### Data listing
* * * *

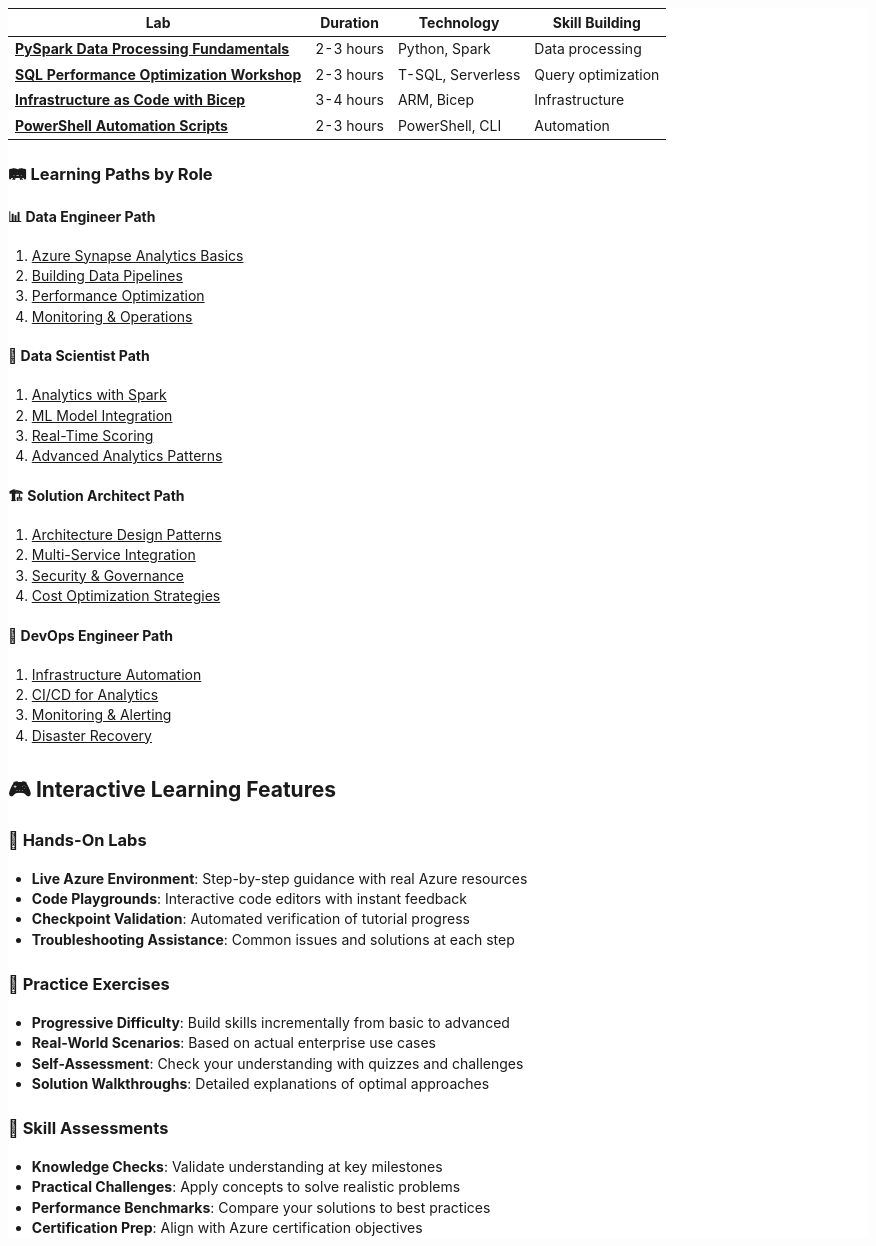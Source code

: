 | Lab | Duration | Technology | Skill Building |
|-----|----------|------------|----------------|
| **[PySpark Data Processing Fundamentals](code-labs/pyspark-fundamentals.md)** | 2-3 hours | Python, Spark | Data processing |
| **[SQL Performance Optimization Workshop](code-labs/sql-optimization.md)** | 2-3 hours | T-SQL, Serverless | Query optimization |
| **[Infrastructure as Code with Bicep](code-labs/bicep-deployment.md)** | 3-4 hours | ARM, Bicep | Infrastructure |
| **[PowerShell Automation Scripts](code-labs/powershell-automation.md)** | 2-3 hours | PowerShell, CLI | Automation |

### 🛤️ Learning Paths by Role

#### 📊 **Data Engineer Path**
1. [Azure Synapse Analytics Basics](learning-paths/data-engineer/01-synapse-basics.md)
2. [Building Data Pipelines](learning-paths/data-engineer/02-data-pipelines.md)
3. [Performance Optimization](learning-paths/data-engineer/03-performance-tuning.md)
4. [Monitoring & Operations](learning-paths/data-engineer/04-monitoring-ops.md)

#### 🧠 **Data Scientist Path**
1. [Analytics with Spark](learning-paths/data-scientist/01-spark-analytics.md)
2. [ML Model Integration](learning-paths/data-scientist/02-ml-integration.md)
3. [Real-Time Scoring](learning-paths/data-scientist/03-real-time-scoring.md)
4. [Advanced Analytics Patterns](learning-paths/data-scientist/04-advanced-patterns.md)

#### 🏗️ **Solution Architect Path**
1. [Architecture Design Patterns](learning-paths/architect/01-architecture-patterns.md)
2. [Multi-Service Integration](learning-paths/architect/02-integration-patterns.md)
3. [Security & Governance](learning-paths/architect/03-security-governance.md)
4. [Cost Optimization Strategies](learning-paths/architect/04-cost-optimization.md)

#### 🔧 **DevOps Engineer Path**
1. [Infrastructure Automation](learning-paths/devops/01-infrastructure-automation.md)
2. [CI/CD for Analytics](learning-paths/devops/02-cicd-analytics.md)
3. [Monitoring & Alerting](learning-paths/devops/03-monitoring-alerting.md)
4. [Disaster Recovery](learning-paths/devops/04-disaster-recovery.md)

## 🎮 Interactive Learning Features

### 🧪 **Hands-On Labs**
- **Live Azure Environment**: Step-by-step guidance with real Azure resources
- **Code Playgrounds**: Interactive code editors with instant feedback
- **Checkpoint Validation**: Automated verification of tutorial progress
- **Troubleshooting Assistance**: Common issues and solutions at each step

### 📝 **Practice Exercises**
- **Progressive Difficulty**: Build skills incrementally from basic to advanced
- **Real-World Scenarios**: Based on actual enterprise use cases
- **Self-Assessment**: Check your understanding with quizzes and challenges
- **Solution Walkthroughs**: Detailed explanations of optimal approaches

### 🎯 **Skill Assessments**
- **Knowledge Checks**: Validate understanding at key milestones
- **Practical Challenges**: Apply concepts to solve realistic problems
- **Performance Benchmarks**: Compare your solutions to best practices
- **Certification Prep**: Align with Azure certification objectives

* * * *

### Required action
Check each line of the records above for the string "monitoring", and report every line that has it.

### Final answer
4. [Monitoring & Operations](learning-paths/data-engineer/04-monitoring-ops.md)
3. [Monitoring & Alerting](learning-paths/devops/03-monitoring-alerting.md)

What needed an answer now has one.